The efficacy of cancer treatment can vary greatly based on disease stage, previous therapies, and genetics. These variations can be the difference between achieving remission and disease progression, making cancer treatment decisions crucial to optimal outcomes. Currently, cancer treatment is largely based on patient factors and oncologist opinions as opposed to a more scientifically-guided strategy.
However, a new study published by Science Translational Medicine suggests that an imaging agent and an imaging scan could determine the optimal treatment for lung cancer.
The researchers formulated a PET scan-compatible agent, called F-MPG, that can target a common mutation in non-small cell lung cancer. Once detected, the agent binds to the mutation and emits a radioactive signal, according to the study.
The authors said that F-MPG not only uncovers the drivers of the tumor, but also pinpoints vulnerabilities in the cancer where targeted treatments can be used to block growth.
“Some people wonder, ‘Can’t you just prescribe the drug and wait to see if the tumor shrinks?
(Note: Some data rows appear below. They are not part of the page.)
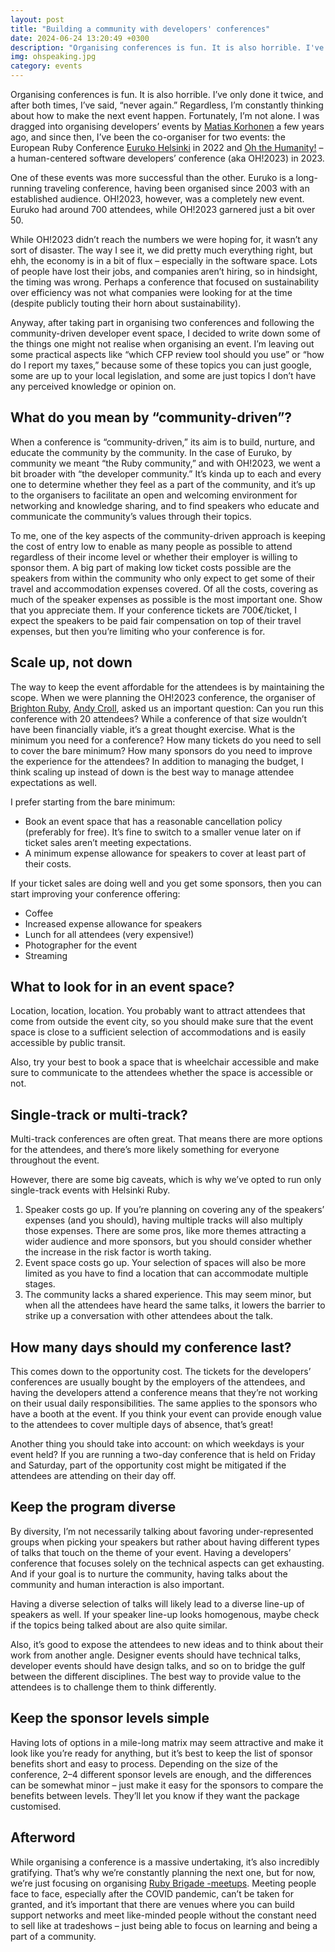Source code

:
 ```yaml
---
layout: post
title: "Building a community with developers' conferences"
date: 2024-06-24 13:20:49 +0300
description: "Organising conferences is fun. It is also horrible. I've only done it twice and after both times I've said 'never again'. Regardless, I'm constantly thinking how to make the next event happen."
img: ohspeaking.jpg
category: events
---
```


Organising conferences is fun. It is also horrible. I’ve only done it twice, and after both times, I’ve said, “never again.” Regardless, I’m constantly thinking about how to make the next event happen. Fortunately, I’m not alone. I was dragged into organising developers’ events by [Matias Korhonen](https://randomerrata.com) a few years ago, and since then, I’ve been the co-organiser for two events: the European Ruby Conference [Euruko Helsinki](https://2022.euruko.org) in 2022 and [Oh the Humanity!](https://oh.helsinkiruby.fi) – a human-centered software developers’ conference (aka OH!2023) in 2023.

One of these events was more successful than the other. Euruko is a long-running traveling conference, having been organised since 2003 with an established audience. OH!2023, however, was a completely new event. Euruko had around 700 attendees, while OH!2023 garnered just a bit over 50.

While OH!2023 didn’t reach the numbers we were hoping for, it wasn’t any sort of disaster. The way I see it, we did pretty much everything right, but ehh, the economy is in a bit of flux – especially in the software space. Lots of people have lost their jobs, and companies aren’t hiring, so in hindsight, the timing was wrong. Perhaps a conference that focused on sustainability over efficiency was not what companies were looking for at the time (despite publicly touting their horn about sustainability).

Anyway, after taking part in organising two conferences and following the community-driven developer event space, I decided to write down some of the things one might not realise when organising an event. I’m leaving out some practical aspects like “which CFP review tool should you use” or “how do I report my taxes,” because some of these topics you can just google, some are up to your local legislation, and some are just topics I don’t have any perceived knowledge or opinion on.

## What do you mean by “community-driven”?

When a conference is “community-driven,” its aim is to build, nurture, and educate the community by the community. In the case of Euruko, by community we meant “the Ruby community,” and with OH!2023, we went a bit broader with “the developer community.” It’s kinda up to each and every one to determine whether they feel as a part of the community, and it’s up to the organisers to facilitate an open and welcoming environment for networking and knowledge sharing, and to find speakers who educate and communicate the community’s values through their topics.

To me, one of the key aspects of the community-driven approach is keeping the cost of entry low to enable as many people as possible to attend regardless of their income level or whether their employer is willing to sponsor them. A big part of making low ticket costs possible are the speakers from within the community who only expect to get some of their travel and accommodation expenses covered. Of all the costs, covering as much of the speaker expenses as possible is the most important one. Show that you appreciate them. If your conference tickets are 700€/ticket, I expect the speakers to be paid fair compensation on top of their travel expenses, but then you’re limiting who your conference is for.

## Scale up, not down

The way to keep the event affordable for the attendees is by maintaining the scope. When we were planning the OH!2023 conference, the organiser of [Brighton Ruby](https://brightonruby.com/), [Andy Croll](https://andycroll.com/), asked us an important question: Can you run this conference with 20 attendees? While a conference of that size wouldn’t have been financially viable, it’s a great thought exercise. What is the minimum you need for a conference? How many tickets do you need to sell to cover the bare minimum? How many sponsors do you need to improve the experience for the attendees? In addition to managing the budget, I think scaling up instead of down is the best way to manage attendee expectations as well.

I prefer starting from the bare minimum:

- Book an event space that has a reasonable cancellation policy (preferably for free). It’s fine to switch to a smaller venue later on if ticket sales aren’t meeting expectations.
- A minimum expense allowance for speakers to cover at least part of their costs.

If your ticket sales are doing well and you get some sponsors, then you can start improving your conference offering:

- Coffee
- Increased expense allowance for speakers
- Lunch for all attendees (very expensive!)
- Photographer for the event
- Streaming

## What to look for in an event space?

Location, location, location. You probably want to attract attendees that come from outside the event city, so you should make sure that the event space is close to a sufficient selection of accommodations and is easily accessible by public transit.

Also, try your best to book a space that is wheelchair accessible and make sure to communicate to the attendees whether the space is accessible or not.

## Single-track or multi-track?

Multi-track conferences are often great. That means there are more options for the attendees, and there’s more likely something for everyone throughout the event.

However, there are some big caveats, which is why we’ve opted to run only single-track events with Helsinki Ruby.

1. Speaker costs go up. If you’re planning on covering any of the speakers’ expenses (and you should), having multiple tracks will also multiply those expenses. There are some pros, like more themes attracting a wider audience and more sponsors, but you should consider whether the increase in the risk factor is worth taking.
2. Event space costs go up. Your selection of spaces will also be more limited as you have to find a location that can accommodate multiple stages.
3. The community lacks a shared experience. This may seem minor, but when all the attendees have heard the same talks, it lowers the barrier to strike up a conversation with other attendees about the talk.

## How many days should my conference last?

This comes down to the opportunity cost. The tickets for the developers’ conferences are usually bought by the employers of the attendees, and having the developers attend a conference means that they’re not working on their usual daily responsibilities. The same applies to the sponsors who have a booth at the event. If you think your event can provide enough value to the attendees to cover multiple days of absence, that’s great!

Another thing you should take into account: on which weekdays is your event held? If you are running a two-day conference that is held on Friday and Saturday, part of the opportunity cost might be mitigated if the attendees are attending on their day off.

## Keep the program diverse

By diversity, I’m not necessarily talking about favoring under-represented groups when picking your speakers but rather about having different types of talks that touch on the theme of your event. Having a developers’ conference that focuses solely on the technical aspects can get exhausting. And if your goal is to nurture the community, having talks about the community and human interaction is also important.

Having a diverse selection of talks will likely lead to a diverse line-up of speakers as well. If your speaker line-up looks homogenous, maybe check if the topics being talked about are also quite similar.

Also, it’s good to expose the attendees to new ideas and to think about their work from another angle. Designer events should have technical talks, developer events should have design talks, and so on to bridge the gulf between the different disciplines. The best way to provide value to the attendees is to challenge them to think differently.

## Keep the sponsor levels simple

Having lots of options in a mile-long matrix may seem attractive and make it look like you’re ready for anything, but it’s best to keep the list of sponsor benefits short and easy to process. Depending on the size of the conference, 2–4 different sponsor levels are enough, and the differences can be somewhat minor – just make it easy for the sponsors to compare the benefits between levels. They’ll let you know if they want the package customised.

## Afterword

While organising a conference is a massive undertaking, it’s also incredibly gratifying. That’s why we’re constantly planning the next one, but for now, we’re just focusing on organising [Ruby Brigade -meetups](https://www.meetup.com/rubybrigade/). Meeting people face to face, especially after the COVID pandemic, can’t be taken for granted, and it’s important that there are venues where you can build support networks and meet like-minded people without the constant need to sell like at tradeshows – just being able to focus on learning and being a part of a community.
If it shrinks, then you know it’s working,’” said researcher Sanjiv Gambhir, MD, PhD.
Although this perception is true, if treatment is not effective, tumors can grow and mutate further, which makes them more difficult to treat, according to the authors.
“In the time you waited to see if the tumors shrank, those tumors continued to evolve, and that makes it more difficult to treat with the next round of therapy,” Dr Gambhir said.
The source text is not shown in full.